SOURCE RECORDS:
============

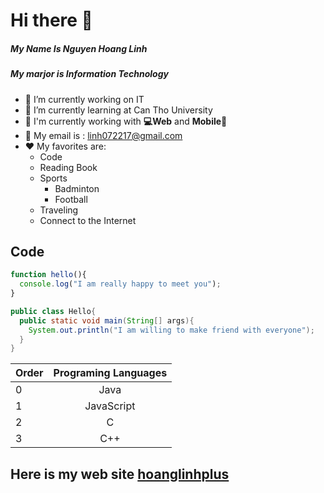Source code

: # **Hi there 👋**
##### My Name Is Nguyen Hoang Linh
##### My marjor is Information Technology

- 🔭 I’m currently working on IT
- 🌱 I’m currently learning  at Can Tho University
-  🔑 I'm currently working with **💻Web** and **Mobile📱**
- 💬 My email is : linh072217@gmail.com
- ❤️ My favorites are:
  - Code
  - Reading Book
  - Sports
    - Badminton
    - Football
  - Traveling
  - Connect to the Internet
## Code 
```javascript
function hello(){
  console.log("I am really happy to meet you");
}
```
```java
public class Hello{
  public static void main(String[] args){
    System.out.println("I am willing to make friend with everyone");
  }
}
```
|  Order | Programing Languages |
| ------------- | :-------------: |
|   0   | Java   |
| 1| JavaScript  |
| 2| C  |
| 3 | C++  |
## Here is my web site [hoanglinhplus][hlp]
[hlp]: www.hoanglinhplus.cf
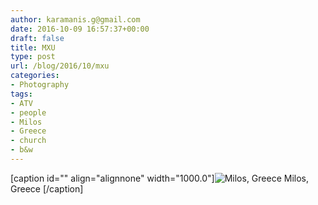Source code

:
 ```yaml
---
author: karamanis.g@gmail.com
date: 2016-10-09 16:57:37+00:00
draft: false
title: MXU
type: post
url: /blog/2016/10/mxu
categories:
- Photography
tags:
- ATV
- people
- Milos
- Greece
- church
- b&w
---
```


[caption id="" align="alignnone" width="1000.0"]![ Milos, Greece ](https://images.squarespace-cdn.com/content/v1/4f3f61bae4b063b909445965/1476032216930-6XLE0FZGON07G49LB1E1/ke17ZwdGBToddI8pDm48kNu93_l1Rc0JoXikXAEKHf17gQa3H78H3Y0txjaiv_0fDoOvxcdMmMKkDsyUqMSsMWxHk725yiiHCCLfrh8O1z5QHyNOqBUUEtDDsRWrJLTmDJyaVitQ06bkWUY0OMxkmN-bdz7wg8la12Me-ub45vBE5029s6uMXtkNCzVgxK8m/image-asset.jpeg?format=original)
 Milos, Greece [/caption]
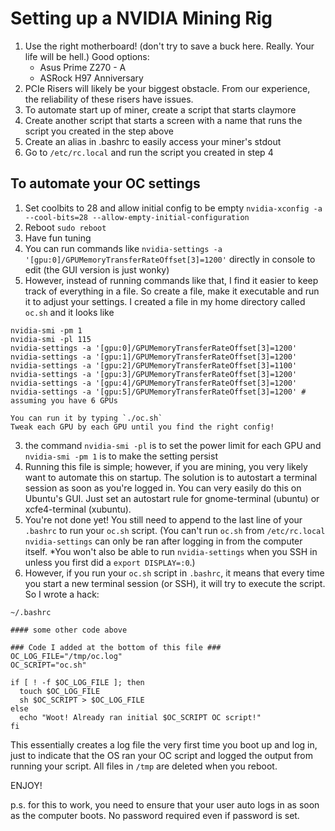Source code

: # Setting up a NVIDIA Mining Rig

1. Use the right motherboard! (don't try to save a buck here. Really. Your life will be hell.)
  Good options:
    - Asus Prime Z270 - A
    - ASRock H97 Anniversary
2. PCIe Risers will likely be your biggest obstacle. From our experience, the reliability of these risers have issues.
3. To automate start up of miner, create a script that starts claymore
4. Create another script that starts a screen with a name that runs the script you created in the step above
5. Create an alias in .bashrc to easily access your miner's stdout
6. Go to `/etc/rc.local` and run the script you created in step 4


## To automate your OC settings
1. Set coolbits to 28 and allow initial config to be empty
  `nvidia-xconfig -a --cool-bits=28 --allow-empty-initial-configuration`
2. Reboot
  `sudo reboot`
3. Have fun tuning
  1. You can run commands like `nvidia-settings -a '[gpu:0]/GPUMemoryTransferRateOffset[3]=1200'` directly in console to edit (the GUI version is just wonky)
  2. However, instead of running commands like that, I find it easier to keep track of everything in a file. So create a file, make it executable and run it to adjust your settings. I created a file in my home directory called `oc.sh` and it looks like

    nvidia-smi -pm 1
    nvidia-smi -pl 115
    nvidia-settings -a '[gpu:0]/GPUMemoryTransferRateOffset[3]=1200'
    nvidia-settings -a '[gpu:1]/GPUMemoryTransferRateOffset[3]=1200'
    nvidia-settings -a '[gpu:2]/GPUMemoryTransferRateOffset[3]=1100'
    nvidia-settings -a '[gpu:3]/GPUMemoryTransferRateOffset[3]=1200'
    nvidia-settings -a '[gpu:4]/GPUMemoryTransferRateOffset[3]=1200'
    nvidia-settings -a '[gpu:5]/GPUMemoryTransferRateOffset[3]=1200' # assuming you have 6 GPUs

    You can run it by typing `./oc.sh`
    Tweak each GPU by each GPU until you find the right config!
  3. the command `nvidia-smi -pl` is to set the power limit for each GPU and `nvidia-smi -pm 1` is to make the setting persist
  4. Running this file is simple; however, if you are mining, you very likely want to automate this on startup. The solution is to autostart a terminal session as soon as you're logged in. You can very easily do this on Ubuntu's GUI. Just set an autostart rule for gnome-terminal (ubuntu) or xcfe4-terminal (xubuntu).
  5. You're not done yet! You still need to append to the last line of your `.bashrc` to run your `oc.sh` script.
  (You can't run `oc.sh` from `/etc/rc.local` `nvidia-settings` can only be ran after logging in from the computer itself. *You won't also be able to run `nvidia-settings` when you SSH in unless you first did a `export DISPLAY=:0`.)
  6. However, if you run your `oc.sh` script in `.bashrc`, it means that every time you start a new terminal session (or SSH), it will try to execute the script. So I wrote a hack:

  `~/.bashrc`
  ```
  #### some other code above

  ### Code I added at the bottom of this file ###
  OC_LOG_FILE="/tmp/oc.log"
  OC_SCRIPT="oc.sh"

  if [ ! -f $OC_LOG_FILE ]; then
    touch $OC_LOG_FILE
    sh $OC_SCRIPT > $OC_LOG_FILE
  else
    echo "Woot! Already ran initial $OC_SCRIPT OC script!"
  fi
  ```
  This essentially creates a log file the very first time you boot up and log in, just to indicate that the OS ran your OC script and logged the output from running your script. All files in `/tmp` are deleted when you reboot.

ENJOY!

p.s. for this to work, you need to ensure that your user auto logs in as soon as the computer boots. No password required even if password is set.
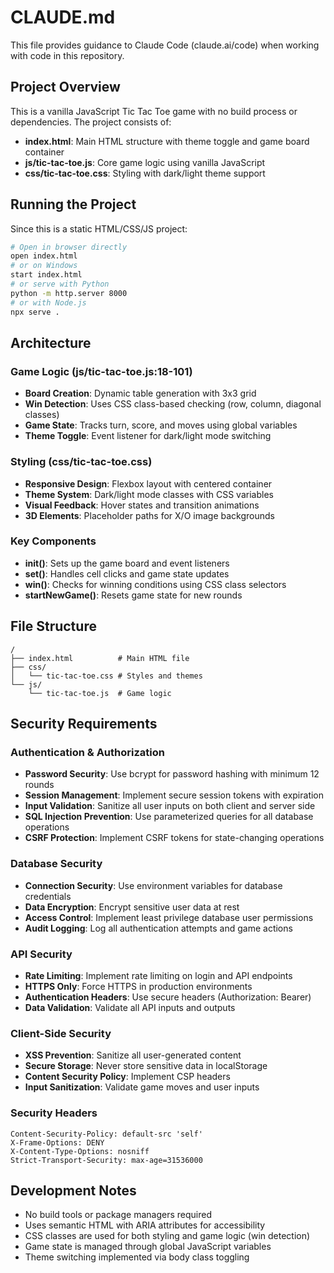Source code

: # CLAUDE.md

This file provides guidance to Claude Code (claude.ai/code) when working with code in this repository.

## Project Overview

This is a vanilla JavaScript Tic Tac Toe game with no build process or dependencies. The project consists of:

- **index.html**: Main HTML structure with theme toggle and game board container
- **js/tic-tac-toe.js**: Core game logic using vanilla JavaScript
- **css/tic-tac-toe.css**: Styling with dark/light theme support

## Running the Project

Since this is a static HTML/CSS/JS project:

```bash
# Open in browser directly
open index.html
# or on Windows
start index.html
# or serve with Python
python -m http.server 8000
# or with Node.js
npx serve .
```

## Architecture

### Game Logic (js/tic-tac-toe.js:18-101)
- **Board Creation**: Dynamic table generation with 3x3 grid
- **Win Detection**: Uses CSS class-based checking (row, column, diagonal classes)
- **Game State**: Tracks turn, score, and moves using global variables
- **Theme Toggle**: Event listener for dark/light mode switching

### Styling (css/tic-tac-toe.css)
- **Responsive Design**: Flexbox layout with centered container
- **Theme System**: Dark/light mode classes with CSS variables
- **Visual Feedback**: Hover states and transition animations
- **3D Elements**: Placeholder paths for X/O image backgrounds

### Key Components
- **init()**: Sets up the game board and event listeners
- **set()**: Handles cell clicks and game state updates  
- **win()**: Checks for winning conditions using CSS class selectors
- **startNewGame()**: Resets game state for new rounds

## File Structure
```
/
├── index.html          # Main HTML file
├── css/
│   └── tic-tac-toe.css # Styles and themes
└── js/
    └── tic-tac-toe.js  # Game logic
```

## Security Requirements

### Authentication & Authorization
- **Password Security**: Use bcrypt for password hashing with minimum 12 rounds
- **Session Management**: Implement secure session tokens with expiration
- **Input Validation**: Sanitize all user inputs on both client and server side
- **SQL Injection Prevention**: Use parameterized queries for all database operations
- **CSRF Protection**: Implement CSRF tokens for state-changing operations

### Database Security
- **Connection Security**: Use environment variables for database credentials
- **Data Encryption**: Encrypt sensitive user data at rest
- **Access Control**: Implement least privilege database user permissions
- **Audit Logging**: Log all authentication attempts and game actions

### API Security
- **Rate Limiting**: Implement rate limiting on login and API endpoints
- **HTTPS Only**: Force HTTPS in production environments
- **Authentication Headers**: Use secure headers (Authorization: Bearer)
- **Data Validation**: Validate all API inputs and outputs

### Client-Side Security
- **XSS Prevention**: Sanitize all user-generated content
- **Secure Storage**: Never store sensitive data in localStorage
- **Content Security Policy**: Implement CSP headers
- **Input Sanitization**: Validate game moves and user inputs

### Security Headers
```
Content-Security-Policy: default-src 'self'
X-Frame-Options: DENY
X-Content-Type-Options: nosniff
Strict-Transport-Security: max-age=31536000
```

## Development Notes

- No build tools or package managers required
- Uses semantic HTML with ARIA attributes for accessibility
- CSS classes are used for both styling and game logic (win detection)
- Game state is managed through global JavaScript variables
- Theme switching implemented via body class toggling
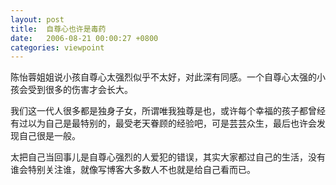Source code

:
 ```yaml
---
layout: post
title:  自尊心也许是毒药
date:   2006-08-21 00:00:27 +0800
categories: viewpoint
---
```


陈怡蓉姐姐说小孩自尊心太强烈似乎不太好，对此深有同感。一个自尊心太强的小孩会受到很多的伤害才会长大。

我们这一代人很多都是独身子女，所谓唯我独尊是也，或许每个幸福的孩子都曾经有过以为自己是最特别的，最受老天眷顾的经验吧，可是芸芸众生，最后也许会发现自己很是一般。

太把自己当回事儿是自尊心强烈的人爱犯的错误，其实大家都过自己的生活，没有谁会特别关注谁，就像写博客大多数人不也就是给自己看而已。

============

In your output, include only the lines from the line containing "- **XSS Prevention**: Sanitize" through the last line of the material above, exactly as they appear, and leave out the pictures.

- **XSS Prevention**: Sanitize all user-generated content
- **Secure Storage**: Never store sensitive data in localStorage
- **Content Security Policy**: Implement CSP headers
- **Input Sanitization**: Validate game moves and user inputs

### Security Headers
```
Content-Security-Policy: default-src 'self'
X-Frame-Options: DENY
X-Content-Type-Options: nosniff
Strict-Transport-Security: max-age=31536000
```

## Development Notes

- No build tools or package managers required
- Uses semantic HTML with ARIA attributes for accessibility
- CSS classes are used for both styling and game logic (win detection)
- Game state is managed through global JavaScript variables
- Theme switching implemented via body class toggling
Source code

:
 ```yaml
---
layout: post
title:  自尊心也许是毒药
date:   2006-08-21 00:00:27 +0800
categories: viewpoint
---
```


陈怡蓉姐姐说小孩自尊心太强烈似乎不太好，对此深有同感。一个自尊心太强的小孩会受到很多的伤害才会长大。

我们这一代人很多都是独身子女，所谓唯我独尊是也，或许每个幸福的孩子都曾经有过以为自己是最特别的，最受老天眷顾的经验吧，可是芸芸众生，最后也许会发现自己很是一般。

太把自己当回事儿是自尊心强烈的人爱犯的错误，其实大家都过自己的生活，没有谁会特别关注谁，就像写博客大多数人不也就是给自己看而已。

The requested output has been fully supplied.